Document images with source code

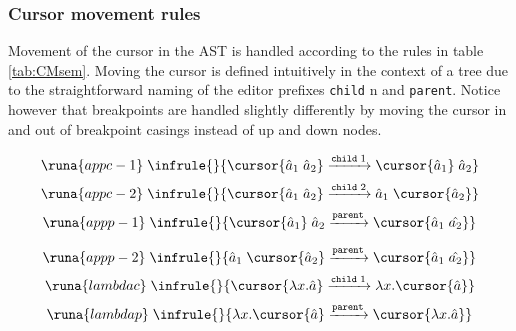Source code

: \subsubsection*{Cursor movement rules}
Movement of the cursor in the AST is handled according to the rules in table \ref{tab:CMsem}. Moving the cursor is defined intuitively in the context of a tree due to the straightforward naming of the editor prefixes \texttt{child} n and \texttt{parent}. Notice however that breakpoints are handled slightly differently by moving the cursor in and out of breakpoint casings instead of up and down nodes.
\vspace*{-0.8cm}

\begin{table}[H]
    \centering
    \begin{adjmulticols}{3}{-56pt}{-1in}
    \begin{equation*}
            \runa{appc-1}\; \infrule{}{\cursor{\hat{a}_1\; \hat{a}_2} \xrightarrow{\texttt{child}\; 1}  \cursor{\hat{a}_1}\; \hat{a}_2}
    \end{equation*}\break
    \begin{equation*}
            \runa{appc-2}\; \infrule{}{\cursor{\hat{a}_1\; \hat{a}_2} \xrightarrow{\texttt{child}\; 2} \hat{a}_1\; \cursor{\hat{a}_2}}
    \end{equation*}\break
    \begin{equation*}
            \runa{appp-1}\; \infrule{}{\cursor{\hat{a}_1}\; \hat{a}_2 \xrightarrow{\texttt{parent}} \cursor{\hat{a}_1\; \hat{a_2}}}
    \end{equation*}
    \end{adjmulticols}
    \vspace*{-1.5cm}
    \begin{adjmulticols}{3}{-56pt}{-1in}
    \begin{equation*}
            \runa{appp-2}\; \infrule{}{\hat{a}_1\; \cursor{\hat{a}_2} \xrightarrow{\texttt{parent}} \cursor{\hat{a}_1\; \hat{a_2}}}
    \end{equation*}\break
    \begin{equation*}
            \runa{lambdac}\; \infrule{}{\cursor{\lambda x.\hat{a}} \xrightarrow{\texttt{child}\; 1} \lambda x.\cursor{\hat{a}}}
    \end{equation*}\break
    \begin{equation*}
            \runa{lambdap}\; \infrule{}{\lambda x.\cursor{\hat{a}} \xrightarrow{\texttt{parent}} \cursor{\lambda x.\hat{a}}}
    \end{equation*}

\end{adjmulticols}
\end{table}
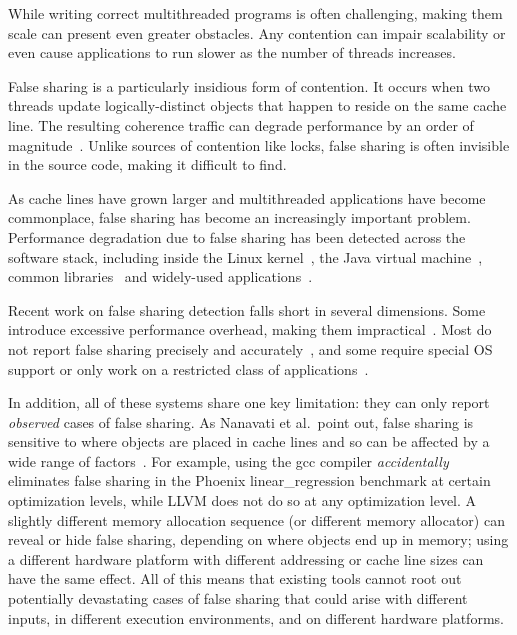 \label{sec:intro} 

While writing correct multithreaded programs is often challenging,
making them scale can present even greater obstacles. Any contention can impair scalability or even cause
applications to run slower as the number of threads increases.

False sharing is a particularly insidious form of contention.
It occurs when two threads update logically-distinct objects that happen to reside on the same cache line. The resulting
coherence traffic can degrade performance by an order of
magnitude~\cite{falseshareeffect}. Unlike sources of contention like locks, false sharing is often invisible in the source code, making it difficult to find.

As cache lines have grown larger and multithreaded applications have
become commonplace, false sharing has become an increasingly important
problem. Performance degradation due to false sharing has been detected across the software stack,
including inside the Linux kernel~\cite{OSfalsesharing}, the Java
virtual machine~\cite{JVMfalsesharing}, common
libraries~\cite{libfalsesharing} and widely-used
applications~\cite{mysql,appfalsesharing}.

Recent work on false sharing detection falls short in several dimensions. Some introduce excessive performance overhead, making them impractical~\cite{falseshare:binaryinstrumentation1,falseshare:binaryinstrumentation2,falseshare:simulator}. Most do not report false sharing precisely and accurately~\cite{falseshare:binaryinstrumentation1,detect:ptu,detect:intel,falseshare:binaryinstrumentation2,DProf,qinzhaodetection}, and some require special OS support or only work on a restricted class of applications~\cite{OSdetection,sheriff}.

In addition, all of these systems share one key limitation: they can
only report \emph{observed} cases of false sharing. As Nanavati et al.\ point out, false sharing is sensitive to where objects are placed in cache lines and so can be affected by a wide range of factors~\cite{OSdetection}. For example, using the gcc compiler \emph{accidentally} eliminates false sharing in the Phoenix linear\_regression benchmark at certain optimization levels, while LLVM does not do so at any optimization level.  A slightly different memory allocation sequence (or different memory allocator) can reveal or hide
false sharing, depending on where objects end up in memory; using a different hardware platform with different addressing or cache line sizes can have the same effect. All of this means that existing tools cannot root out potentially devastating cases of false sharing that could arise with different inputs, in different execution environments, and on different hardware platforms.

[Task details]: Look through the records above and please copy every line in which the string "lambda" occurs.

[Written solution]:
            \runa{lambdac}\; \infrule{}{\cursor{\lambda x.\hat{a}} \xrightarrow{\texttt{child}\; 1} \lambda x.\cursor{\hat{a}}}
            \runa{lambdap}\; \infrule{}{\lambda x.\cursor{\hat{a}} \xrightarrow{\texttt{parent}} \cursor{\lambda x.\hat{a}}}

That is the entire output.